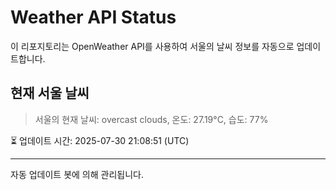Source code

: 
# Weather API Status

이 리포지토리는 OpenWeather API를 사용하여 서울의 날씨 정보를 자동으로 업데이트합니다.

## 현재 서울 날씨
> 서울의 현재 날씨: overcast clouds, 온도: 27.19°C, 습도: 77%

⏳ 업데이트 시간: 2025-07-30 21:08:51 (UTC)

---
자동 업데이트 봇에 의해 관리됩니다.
=======
## Directions
Without including any picture, copy the listing above exactly and in full.

## Task answer
Source code

: 
# Weather API Status

이 리포지토리는 OpenWeather API를 사용하여 서울의 날씨 정보를 자동으로 업데이트합니다.

## 현재 서울 날씨
> 서울의 현재 날씨: overcast clouds, 온도: 27.19°C, 습도: 77%

⏳ 업데이트 시간: 2025-07-30 21:08:51 (UTC)

---
자동 업데이트 봇에 의해 관리됩니다.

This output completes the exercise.